◆ DESCRIPTION OF THE TASK: Only lines holding the word "more" are wanted from the records; copy all of them.

◆ RECORDS SHOWN:
┄┄┄┄┄┄┄┄┄┄

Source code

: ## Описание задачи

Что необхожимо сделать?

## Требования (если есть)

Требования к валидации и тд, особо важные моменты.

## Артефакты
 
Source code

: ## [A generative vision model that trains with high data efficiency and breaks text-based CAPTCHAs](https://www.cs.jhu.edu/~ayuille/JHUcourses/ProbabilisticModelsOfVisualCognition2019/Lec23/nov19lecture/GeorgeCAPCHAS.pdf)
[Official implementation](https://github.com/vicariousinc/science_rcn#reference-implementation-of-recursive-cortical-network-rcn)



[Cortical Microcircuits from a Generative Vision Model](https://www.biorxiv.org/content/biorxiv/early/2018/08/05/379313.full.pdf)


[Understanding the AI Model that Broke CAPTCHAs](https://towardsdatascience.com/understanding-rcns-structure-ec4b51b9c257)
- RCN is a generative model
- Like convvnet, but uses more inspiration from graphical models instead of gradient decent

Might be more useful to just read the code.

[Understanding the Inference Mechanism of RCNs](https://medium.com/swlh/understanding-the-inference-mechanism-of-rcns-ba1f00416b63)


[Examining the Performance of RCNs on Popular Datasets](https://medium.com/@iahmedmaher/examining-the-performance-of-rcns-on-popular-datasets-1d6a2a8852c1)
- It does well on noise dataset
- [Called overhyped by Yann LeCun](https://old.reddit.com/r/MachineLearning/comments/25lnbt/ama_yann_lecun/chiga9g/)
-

┄┄┄┄┄┄┄┄┄┄

◆ SOLUTION TO THIS PROBLEM:
- Like convvnet, but uses more inspiration from graphical models instead of gradient decent
Might be more useful to just read the code.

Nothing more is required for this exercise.